Just after 11:30am on Wednesday June 5, the Australian Federal Police entered the ABC’s offices in Sydney.

For nine long hours, six AFP officers stood around a big screen in the headquarters of the national broadcaster as they sifted through thousands of emails and documents belonging to ABC journalists.

Just one day after police raided the home of News Corp reporter Annika Smethurst, following the publication of a leaked plan to allow the government to spy on Australians, the AFP stormed the ABC in response to the 2017 publication of The Afghan Files, a story which detailed unlawful killings by Australian defence in Afghanistan.

Why should I care about the ABC raids? Post continues after podcast. 

Immediately, hundreds of Twitter users, including many Australian journalists, chimed in on the two raids, describing the operations as “an attack on press freedom”.
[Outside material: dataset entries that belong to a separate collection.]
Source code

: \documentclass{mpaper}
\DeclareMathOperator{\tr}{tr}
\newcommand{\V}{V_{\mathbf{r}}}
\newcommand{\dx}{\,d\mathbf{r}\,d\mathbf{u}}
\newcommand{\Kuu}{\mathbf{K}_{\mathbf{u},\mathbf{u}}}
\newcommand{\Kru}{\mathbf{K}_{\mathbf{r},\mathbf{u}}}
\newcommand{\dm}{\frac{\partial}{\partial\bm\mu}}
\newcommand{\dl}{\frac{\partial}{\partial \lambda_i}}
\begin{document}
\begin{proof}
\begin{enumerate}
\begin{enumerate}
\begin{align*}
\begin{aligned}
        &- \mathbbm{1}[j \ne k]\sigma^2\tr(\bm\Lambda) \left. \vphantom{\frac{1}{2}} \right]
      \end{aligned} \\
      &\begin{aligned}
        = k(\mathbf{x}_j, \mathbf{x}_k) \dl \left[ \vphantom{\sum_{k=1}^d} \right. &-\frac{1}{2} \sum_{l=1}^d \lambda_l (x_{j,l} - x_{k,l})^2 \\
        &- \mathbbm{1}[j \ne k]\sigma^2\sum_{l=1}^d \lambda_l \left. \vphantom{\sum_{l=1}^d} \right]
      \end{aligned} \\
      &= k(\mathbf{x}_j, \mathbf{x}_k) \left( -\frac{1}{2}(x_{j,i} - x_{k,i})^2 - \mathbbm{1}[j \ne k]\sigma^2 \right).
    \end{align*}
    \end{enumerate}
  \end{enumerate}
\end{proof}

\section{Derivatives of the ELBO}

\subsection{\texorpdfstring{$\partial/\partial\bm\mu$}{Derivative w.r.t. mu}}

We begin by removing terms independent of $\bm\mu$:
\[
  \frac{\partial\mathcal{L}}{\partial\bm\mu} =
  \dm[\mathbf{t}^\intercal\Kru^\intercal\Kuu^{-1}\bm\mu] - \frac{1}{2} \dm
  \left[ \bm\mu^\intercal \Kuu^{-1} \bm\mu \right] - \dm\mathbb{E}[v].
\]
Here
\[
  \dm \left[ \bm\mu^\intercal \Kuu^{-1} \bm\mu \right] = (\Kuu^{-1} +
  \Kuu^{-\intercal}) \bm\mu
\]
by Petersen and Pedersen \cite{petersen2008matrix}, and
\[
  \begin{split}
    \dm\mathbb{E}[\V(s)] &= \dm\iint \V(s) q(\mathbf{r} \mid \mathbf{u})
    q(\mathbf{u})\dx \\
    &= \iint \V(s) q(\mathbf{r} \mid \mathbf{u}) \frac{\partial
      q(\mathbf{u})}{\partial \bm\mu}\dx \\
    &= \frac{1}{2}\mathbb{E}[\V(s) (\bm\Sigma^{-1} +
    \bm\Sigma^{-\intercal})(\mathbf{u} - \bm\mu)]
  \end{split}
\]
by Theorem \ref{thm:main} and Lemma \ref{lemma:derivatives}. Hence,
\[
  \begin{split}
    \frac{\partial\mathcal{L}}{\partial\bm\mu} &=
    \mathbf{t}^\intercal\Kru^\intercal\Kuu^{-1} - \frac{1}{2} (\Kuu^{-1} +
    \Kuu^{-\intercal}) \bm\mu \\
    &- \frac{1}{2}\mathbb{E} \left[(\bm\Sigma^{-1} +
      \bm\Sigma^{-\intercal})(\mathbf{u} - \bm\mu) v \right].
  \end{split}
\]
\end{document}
John Lyons, the Executive Editor at ABC News and the Head of Investigative Journalism, even live-tweeted the events of the ABC raid.

According to Lyons, during the raid, the AFP were even authorised to “add, copy, delete or alter” material in the ABC’s computers.

“This would not be allowed to happen in the United States under their constitution,” Lyons said.

“My question is why is it allowed to happen in Australia in 2019?”

So why did the raids happen and why is it such a big deal? Mamamia’s daily news podcast The Quicky broke down exactly what you need to know about the AFP raids.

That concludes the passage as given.